Being built upon what seems to be Sega’s go-to middleware engine, Criware, the technical aspects of Binary Domain pass with a push. There is nothing that sets the graphical presentation above the industry standard outside of the creative designs. To be sure, some of the game does evoke a presence of the Tokyo that you may be familiar with via film, television and novels, but most of it is dominated by a sterility and starkness that is in contrast to what we have been conditioned to expect from this setting. There is a broad spectrum of colour to be found in this adventure as you travel from the lower, rubble-strewn and flood wracked portions of the city to the glorious upper levels and the aesthetic, I thought, was rather pleasing throughout. Furthermore, there is a constant source of new environments, few of which can be seen to be a copy-and-paste effort from earlier portions of the game, meaning that there is always something new to look at. In short, the design is phenomenal, but is let down by mere competence rather than brilliance in the amount of pixels being pushed.

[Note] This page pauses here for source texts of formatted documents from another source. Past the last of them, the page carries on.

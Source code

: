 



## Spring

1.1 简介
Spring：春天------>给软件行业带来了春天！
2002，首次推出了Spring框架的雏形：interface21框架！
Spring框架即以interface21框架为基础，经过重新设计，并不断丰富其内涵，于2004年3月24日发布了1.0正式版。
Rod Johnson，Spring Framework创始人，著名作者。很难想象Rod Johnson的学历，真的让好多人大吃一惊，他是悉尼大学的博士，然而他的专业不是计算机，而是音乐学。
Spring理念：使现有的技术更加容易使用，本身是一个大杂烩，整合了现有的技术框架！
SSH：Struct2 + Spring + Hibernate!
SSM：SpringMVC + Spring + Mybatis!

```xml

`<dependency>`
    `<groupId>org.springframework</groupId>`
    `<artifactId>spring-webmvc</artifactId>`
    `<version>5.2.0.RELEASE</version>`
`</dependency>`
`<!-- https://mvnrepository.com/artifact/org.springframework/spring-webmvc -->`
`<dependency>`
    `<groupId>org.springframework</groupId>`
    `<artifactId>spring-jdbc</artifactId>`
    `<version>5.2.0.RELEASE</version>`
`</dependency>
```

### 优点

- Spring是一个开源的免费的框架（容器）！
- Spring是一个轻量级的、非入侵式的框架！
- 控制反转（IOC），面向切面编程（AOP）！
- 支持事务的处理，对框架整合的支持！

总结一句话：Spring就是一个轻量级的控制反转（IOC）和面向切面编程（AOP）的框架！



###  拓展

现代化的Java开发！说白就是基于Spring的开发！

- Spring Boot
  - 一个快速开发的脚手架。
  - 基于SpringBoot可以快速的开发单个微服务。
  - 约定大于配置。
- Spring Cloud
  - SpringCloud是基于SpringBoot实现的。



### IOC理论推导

The only exception to the greatness of the design comes in the user interface, which is bland and uninspired.
The sound is among the better parts of the game as the soundtrack is quite good, backing up the action in a subtle manner, but often being drowned out by the ambient effects. All of the bells and whistles are firmly in place, but the real high point has to come from the voice acting and, by association, the scripting. As already mentioned, the Rust Crew is a multinational unit and this is reflected, not only by their accents, but also by their manner of speech, and this, I felt, was recreated in a beautiful way to show the divide between the different races. You really do get a sense of where these characters are from simply by the way that they speak, which is a feat rarely attempted, and even less frequently met with any degree of success. It is a triumph.
Binary Domain is a game of measured accomplishment, clothed in high ambition. This ten hour adventure is made up primarily of high points, but is dragged down by small, almost petty, things. That being said, if it grabs you, it really will draw you in on the strength of this fictionalised future and is the kind of game that may just be enough to keep you wanting more. A second play through is certainly warranted, if only to try out different character assignments in order to hear a variation on the exchange of banter, but I cannot, in good conscience, recommend it to anyone that isn’t appreciative of third person shooters as it contains very little to change your mind on the merits of the genre.